▶ **REQUIREMENT**
Whenever a line below mentions the word "jest", that line should be copied.

▶ **DATA FOR THIS EXERCISE**
Content starts
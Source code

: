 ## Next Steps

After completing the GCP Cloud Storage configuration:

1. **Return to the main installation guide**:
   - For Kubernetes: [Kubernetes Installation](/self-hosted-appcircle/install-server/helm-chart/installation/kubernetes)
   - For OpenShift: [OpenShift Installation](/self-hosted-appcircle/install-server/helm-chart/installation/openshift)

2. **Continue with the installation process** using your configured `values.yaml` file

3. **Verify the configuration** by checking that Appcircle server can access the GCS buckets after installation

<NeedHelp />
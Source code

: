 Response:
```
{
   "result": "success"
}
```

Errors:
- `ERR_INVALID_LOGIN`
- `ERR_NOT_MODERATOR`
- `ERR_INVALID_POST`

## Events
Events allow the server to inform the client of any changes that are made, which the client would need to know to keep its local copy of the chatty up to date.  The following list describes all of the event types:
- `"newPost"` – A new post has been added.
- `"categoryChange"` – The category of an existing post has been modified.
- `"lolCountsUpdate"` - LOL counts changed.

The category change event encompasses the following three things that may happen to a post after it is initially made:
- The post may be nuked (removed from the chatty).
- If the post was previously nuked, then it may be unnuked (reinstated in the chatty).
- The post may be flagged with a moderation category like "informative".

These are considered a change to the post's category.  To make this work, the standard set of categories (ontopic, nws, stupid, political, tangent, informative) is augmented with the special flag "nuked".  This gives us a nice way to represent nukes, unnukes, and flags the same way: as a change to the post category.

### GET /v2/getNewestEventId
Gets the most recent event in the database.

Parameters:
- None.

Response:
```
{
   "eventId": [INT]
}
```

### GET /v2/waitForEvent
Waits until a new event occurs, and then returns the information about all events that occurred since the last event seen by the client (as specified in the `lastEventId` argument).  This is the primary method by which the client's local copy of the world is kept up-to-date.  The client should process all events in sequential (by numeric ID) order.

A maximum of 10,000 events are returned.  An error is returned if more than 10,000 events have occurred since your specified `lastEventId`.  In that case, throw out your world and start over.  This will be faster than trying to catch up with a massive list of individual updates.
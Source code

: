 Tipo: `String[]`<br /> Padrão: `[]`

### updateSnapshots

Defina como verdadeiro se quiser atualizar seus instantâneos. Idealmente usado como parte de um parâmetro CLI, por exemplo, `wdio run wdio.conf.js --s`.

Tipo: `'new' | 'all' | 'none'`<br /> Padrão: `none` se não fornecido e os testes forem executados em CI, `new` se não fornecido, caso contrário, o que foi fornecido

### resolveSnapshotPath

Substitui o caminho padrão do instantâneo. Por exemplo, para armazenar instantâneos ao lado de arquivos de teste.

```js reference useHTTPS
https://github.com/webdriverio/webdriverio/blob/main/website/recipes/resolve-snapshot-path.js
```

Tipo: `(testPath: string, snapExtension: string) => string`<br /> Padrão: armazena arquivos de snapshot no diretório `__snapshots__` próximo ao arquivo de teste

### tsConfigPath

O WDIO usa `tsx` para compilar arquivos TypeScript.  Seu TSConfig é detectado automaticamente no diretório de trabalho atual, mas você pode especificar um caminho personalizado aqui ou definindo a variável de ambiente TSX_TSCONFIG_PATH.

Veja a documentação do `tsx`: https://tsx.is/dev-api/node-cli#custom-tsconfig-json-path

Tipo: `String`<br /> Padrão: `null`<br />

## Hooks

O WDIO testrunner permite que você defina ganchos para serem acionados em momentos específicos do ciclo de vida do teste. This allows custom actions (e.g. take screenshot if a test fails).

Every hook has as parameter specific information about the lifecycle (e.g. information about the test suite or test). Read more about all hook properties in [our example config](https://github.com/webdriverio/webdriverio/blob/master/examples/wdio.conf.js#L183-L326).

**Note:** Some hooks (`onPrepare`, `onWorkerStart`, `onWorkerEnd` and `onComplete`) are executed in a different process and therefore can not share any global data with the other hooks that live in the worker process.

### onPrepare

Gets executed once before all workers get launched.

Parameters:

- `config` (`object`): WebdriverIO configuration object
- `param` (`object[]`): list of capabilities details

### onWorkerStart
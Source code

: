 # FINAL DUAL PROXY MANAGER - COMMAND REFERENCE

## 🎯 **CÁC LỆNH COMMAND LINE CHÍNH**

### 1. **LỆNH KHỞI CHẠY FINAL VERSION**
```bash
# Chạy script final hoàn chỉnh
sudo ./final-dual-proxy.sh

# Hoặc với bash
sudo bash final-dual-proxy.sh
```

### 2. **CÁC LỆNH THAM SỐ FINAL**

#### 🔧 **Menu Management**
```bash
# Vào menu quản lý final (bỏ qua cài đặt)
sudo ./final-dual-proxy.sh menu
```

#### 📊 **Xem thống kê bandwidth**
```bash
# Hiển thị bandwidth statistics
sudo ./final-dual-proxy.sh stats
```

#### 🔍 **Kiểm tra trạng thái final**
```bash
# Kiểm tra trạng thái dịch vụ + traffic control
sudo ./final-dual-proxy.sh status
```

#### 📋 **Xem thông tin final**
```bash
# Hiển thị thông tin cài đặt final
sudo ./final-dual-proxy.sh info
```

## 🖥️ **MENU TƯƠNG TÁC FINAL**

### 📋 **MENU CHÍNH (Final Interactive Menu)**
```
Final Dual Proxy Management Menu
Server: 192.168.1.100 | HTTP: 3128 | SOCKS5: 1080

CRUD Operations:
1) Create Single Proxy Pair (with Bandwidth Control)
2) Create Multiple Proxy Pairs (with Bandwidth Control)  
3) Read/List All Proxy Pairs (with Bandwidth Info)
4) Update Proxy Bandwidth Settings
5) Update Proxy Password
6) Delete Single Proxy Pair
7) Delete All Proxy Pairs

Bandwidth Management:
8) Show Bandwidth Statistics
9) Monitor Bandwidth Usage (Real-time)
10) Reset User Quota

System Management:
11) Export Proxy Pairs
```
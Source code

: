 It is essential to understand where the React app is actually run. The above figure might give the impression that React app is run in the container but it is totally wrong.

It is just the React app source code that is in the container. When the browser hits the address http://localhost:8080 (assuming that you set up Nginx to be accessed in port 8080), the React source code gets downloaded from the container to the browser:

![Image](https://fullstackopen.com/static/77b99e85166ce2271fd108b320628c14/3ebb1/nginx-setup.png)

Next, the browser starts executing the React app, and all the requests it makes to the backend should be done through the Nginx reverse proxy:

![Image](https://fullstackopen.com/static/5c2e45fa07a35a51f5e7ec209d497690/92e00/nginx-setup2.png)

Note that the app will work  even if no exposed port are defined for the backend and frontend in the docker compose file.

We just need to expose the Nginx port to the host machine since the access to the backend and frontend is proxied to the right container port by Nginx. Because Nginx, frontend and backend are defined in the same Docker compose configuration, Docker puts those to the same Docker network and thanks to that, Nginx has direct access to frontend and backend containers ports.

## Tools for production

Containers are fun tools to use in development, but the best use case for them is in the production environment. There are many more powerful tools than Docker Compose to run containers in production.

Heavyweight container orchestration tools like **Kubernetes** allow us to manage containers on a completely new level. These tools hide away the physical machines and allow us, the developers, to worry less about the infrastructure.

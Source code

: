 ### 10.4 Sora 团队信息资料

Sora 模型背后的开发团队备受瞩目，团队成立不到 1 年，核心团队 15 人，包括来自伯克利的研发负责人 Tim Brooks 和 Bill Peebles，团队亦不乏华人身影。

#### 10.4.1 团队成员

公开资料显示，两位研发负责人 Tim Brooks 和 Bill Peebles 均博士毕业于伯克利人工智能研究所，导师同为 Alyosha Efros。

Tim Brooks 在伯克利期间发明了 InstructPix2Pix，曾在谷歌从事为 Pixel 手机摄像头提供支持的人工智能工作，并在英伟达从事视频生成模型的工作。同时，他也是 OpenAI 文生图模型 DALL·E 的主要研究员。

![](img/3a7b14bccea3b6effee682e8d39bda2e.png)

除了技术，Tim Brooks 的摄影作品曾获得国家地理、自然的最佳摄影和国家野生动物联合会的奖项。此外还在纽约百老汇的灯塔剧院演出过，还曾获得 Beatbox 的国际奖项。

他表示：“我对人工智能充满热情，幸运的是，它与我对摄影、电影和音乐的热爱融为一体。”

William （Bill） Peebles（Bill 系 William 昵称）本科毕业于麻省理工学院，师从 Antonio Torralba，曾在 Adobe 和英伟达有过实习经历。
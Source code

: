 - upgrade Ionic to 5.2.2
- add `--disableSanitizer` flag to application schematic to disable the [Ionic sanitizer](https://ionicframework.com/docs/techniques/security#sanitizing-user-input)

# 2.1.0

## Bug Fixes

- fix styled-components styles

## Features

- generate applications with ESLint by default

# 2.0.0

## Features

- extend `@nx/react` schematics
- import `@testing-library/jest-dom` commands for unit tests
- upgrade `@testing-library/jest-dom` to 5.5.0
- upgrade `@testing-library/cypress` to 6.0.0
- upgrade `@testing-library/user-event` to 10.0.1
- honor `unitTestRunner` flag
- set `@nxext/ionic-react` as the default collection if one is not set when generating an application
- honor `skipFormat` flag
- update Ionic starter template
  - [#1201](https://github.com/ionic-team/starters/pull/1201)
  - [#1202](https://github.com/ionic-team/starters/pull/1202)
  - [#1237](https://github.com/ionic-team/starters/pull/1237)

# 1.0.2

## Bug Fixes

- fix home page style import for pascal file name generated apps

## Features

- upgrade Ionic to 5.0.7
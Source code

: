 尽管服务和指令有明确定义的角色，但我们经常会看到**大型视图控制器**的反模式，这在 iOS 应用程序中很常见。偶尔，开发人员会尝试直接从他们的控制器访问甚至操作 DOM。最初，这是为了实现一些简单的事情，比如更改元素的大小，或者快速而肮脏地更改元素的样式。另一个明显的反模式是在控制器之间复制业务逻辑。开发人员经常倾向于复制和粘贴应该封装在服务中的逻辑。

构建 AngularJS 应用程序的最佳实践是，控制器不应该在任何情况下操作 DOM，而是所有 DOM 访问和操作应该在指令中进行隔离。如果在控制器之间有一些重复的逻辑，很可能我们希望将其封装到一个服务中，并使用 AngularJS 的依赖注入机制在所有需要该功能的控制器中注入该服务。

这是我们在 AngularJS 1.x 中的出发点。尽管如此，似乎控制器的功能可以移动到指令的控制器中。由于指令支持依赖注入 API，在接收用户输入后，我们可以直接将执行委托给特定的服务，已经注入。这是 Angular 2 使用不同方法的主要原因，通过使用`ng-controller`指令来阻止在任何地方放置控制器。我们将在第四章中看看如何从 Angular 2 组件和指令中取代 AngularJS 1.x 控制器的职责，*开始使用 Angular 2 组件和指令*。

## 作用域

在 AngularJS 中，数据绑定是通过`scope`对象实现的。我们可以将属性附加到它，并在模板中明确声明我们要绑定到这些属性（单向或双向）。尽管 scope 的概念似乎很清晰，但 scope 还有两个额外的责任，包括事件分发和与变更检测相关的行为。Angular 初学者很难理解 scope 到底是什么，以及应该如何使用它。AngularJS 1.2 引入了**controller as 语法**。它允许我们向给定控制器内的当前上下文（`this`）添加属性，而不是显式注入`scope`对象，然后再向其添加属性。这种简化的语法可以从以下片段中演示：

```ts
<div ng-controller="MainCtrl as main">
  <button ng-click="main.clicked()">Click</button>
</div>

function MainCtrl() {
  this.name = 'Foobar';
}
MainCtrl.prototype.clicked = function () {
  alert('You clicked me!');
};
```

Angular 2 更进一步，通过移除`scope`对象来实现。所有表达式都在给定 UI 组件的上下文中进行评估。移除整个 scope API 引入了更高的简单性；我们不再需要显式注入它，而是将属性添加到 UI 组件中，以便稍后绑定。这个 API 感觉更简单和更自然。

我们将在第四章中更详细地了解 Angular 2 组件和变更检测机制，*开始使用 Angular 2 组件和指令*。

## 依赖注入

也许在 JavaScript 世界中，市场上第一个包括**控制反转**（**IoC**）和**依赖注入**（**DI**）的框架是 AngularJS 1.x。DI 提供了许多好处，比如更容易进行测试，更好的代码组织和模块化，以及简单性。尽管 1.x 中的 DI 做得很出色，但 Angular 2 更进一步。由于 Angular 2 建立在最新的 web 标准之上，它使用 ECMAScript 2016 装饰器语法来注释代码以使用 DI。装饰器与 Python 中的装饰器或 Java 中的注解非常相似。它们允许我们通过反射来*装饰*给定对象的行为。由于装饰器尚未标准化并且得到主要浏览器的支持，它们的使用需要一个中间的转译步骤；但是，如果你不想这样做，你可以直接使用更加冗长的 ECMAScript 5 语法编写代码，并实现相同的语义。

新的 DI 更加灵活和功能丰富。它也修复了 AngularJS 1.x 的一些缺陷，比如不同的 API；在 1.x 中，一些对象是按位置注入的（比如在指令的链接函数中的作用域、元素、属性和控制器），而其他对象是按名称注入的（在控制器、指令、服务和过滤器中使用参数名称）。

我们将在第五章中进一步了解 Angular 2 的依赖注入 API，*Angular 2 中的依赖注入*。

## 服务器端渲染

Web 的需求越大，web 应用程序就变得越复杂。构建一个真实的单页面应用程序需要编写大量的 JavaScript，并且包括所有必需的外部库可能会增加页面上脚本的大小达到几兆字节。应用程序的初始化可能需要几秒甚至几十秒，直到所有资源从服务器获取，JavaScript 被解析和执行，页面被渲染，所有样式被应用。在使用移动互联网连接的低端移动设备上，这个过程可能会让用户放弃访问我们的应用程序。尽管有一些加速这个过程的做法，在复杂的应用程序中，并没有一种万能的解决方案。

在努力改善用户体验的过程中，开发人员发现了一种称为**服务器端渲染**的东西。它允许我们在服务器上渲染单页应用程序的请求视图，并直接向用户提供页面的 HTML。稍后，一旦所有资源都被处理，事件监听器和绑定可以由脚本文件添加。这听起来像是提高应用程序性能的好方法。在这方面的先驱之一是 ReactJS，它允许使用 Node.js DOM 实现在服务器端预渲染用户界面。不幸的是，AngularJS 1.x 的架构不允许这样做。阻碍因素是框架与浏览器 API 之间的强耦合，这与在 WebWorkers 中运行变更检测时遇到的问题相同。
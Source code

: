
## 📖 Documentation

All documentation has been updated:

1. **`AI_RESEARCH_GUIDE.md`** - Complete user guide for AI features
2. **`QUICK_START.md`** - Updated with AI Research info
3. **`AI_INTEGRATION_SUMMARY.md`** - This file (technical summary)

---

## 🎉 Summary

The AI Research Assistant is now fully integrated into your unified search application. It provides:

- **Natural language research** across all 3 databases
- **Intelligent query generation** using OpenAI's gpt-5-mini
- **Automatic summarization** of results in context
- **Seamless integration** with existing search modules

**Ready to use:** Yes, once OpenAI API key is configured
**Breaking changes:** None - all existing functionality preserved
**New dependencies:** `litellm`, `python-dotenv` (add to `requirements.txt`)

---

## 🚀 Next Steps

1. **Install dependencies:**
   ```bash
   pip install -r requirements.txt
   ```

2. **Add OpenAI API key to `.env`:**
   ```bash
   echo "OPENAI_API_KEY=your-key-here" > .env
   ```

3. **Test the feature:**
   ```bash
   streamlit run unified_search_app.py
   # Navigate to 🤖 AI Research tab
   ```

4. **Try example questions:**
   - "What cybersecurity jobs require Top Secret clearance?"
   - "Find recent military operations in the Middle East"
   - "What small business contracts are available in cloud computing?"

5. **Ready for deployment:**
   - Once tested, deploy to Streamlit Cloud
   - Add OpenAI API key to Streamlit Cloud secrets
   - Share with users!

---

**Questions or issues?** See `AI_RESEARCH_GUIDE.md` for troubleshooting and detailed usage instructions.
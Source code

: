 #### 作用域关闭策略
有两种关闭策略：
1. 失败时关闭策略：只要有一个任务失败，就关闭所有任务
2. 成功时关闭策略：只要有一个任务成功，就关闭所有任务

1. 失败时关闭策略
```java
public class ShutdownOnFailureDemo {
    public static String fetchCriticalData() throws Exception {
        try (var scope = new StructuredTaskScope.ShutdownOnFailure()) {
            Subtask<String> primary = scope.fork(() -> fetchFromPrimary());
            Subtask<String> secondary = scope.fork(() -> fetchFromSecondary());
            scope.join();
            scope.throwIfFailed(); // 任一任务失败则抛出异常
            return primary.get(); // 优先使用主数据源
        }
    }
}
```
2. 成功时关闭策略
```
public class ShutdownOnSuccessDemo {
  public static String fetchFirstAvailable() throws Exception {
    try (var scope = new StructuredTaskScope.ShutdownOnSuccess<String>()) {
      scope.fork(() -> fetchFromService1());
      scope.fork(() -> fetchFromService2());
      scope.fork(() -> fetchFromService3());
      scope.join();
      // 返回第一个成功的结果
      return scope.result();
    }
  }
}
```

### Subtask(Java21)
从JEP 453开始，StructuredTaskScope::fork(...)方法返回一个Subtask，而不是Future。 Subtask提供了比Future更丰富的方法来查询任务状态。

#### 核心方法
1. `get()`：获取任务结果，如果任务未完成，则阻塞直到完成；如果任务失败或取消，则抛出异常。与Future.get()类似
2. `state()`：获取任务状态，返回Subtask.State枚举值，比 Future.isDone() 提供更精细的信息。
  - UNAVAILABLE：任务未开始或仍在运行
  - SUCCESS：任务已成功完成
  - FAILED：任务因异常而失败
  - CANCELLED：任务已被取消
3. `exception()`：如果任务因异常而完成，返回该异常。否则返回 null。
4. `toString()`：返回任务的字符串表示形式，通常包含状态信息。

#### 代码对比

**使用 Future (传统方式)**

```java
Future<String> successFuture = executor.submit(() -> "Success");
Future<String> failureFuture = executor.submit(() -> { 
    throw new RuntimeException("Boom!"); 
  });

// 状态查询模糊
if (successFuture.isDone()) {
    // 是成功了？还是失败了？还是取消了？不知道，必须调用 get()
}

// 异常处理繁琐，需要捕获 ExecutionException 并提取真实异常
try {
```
Content ends
▶ **RESPONSE FOR THIS EXERCISE**
- import `@testing-library/jest-dom` commands for unit tests
- upgrade `@testing-library/jest-dom` to 5.5.0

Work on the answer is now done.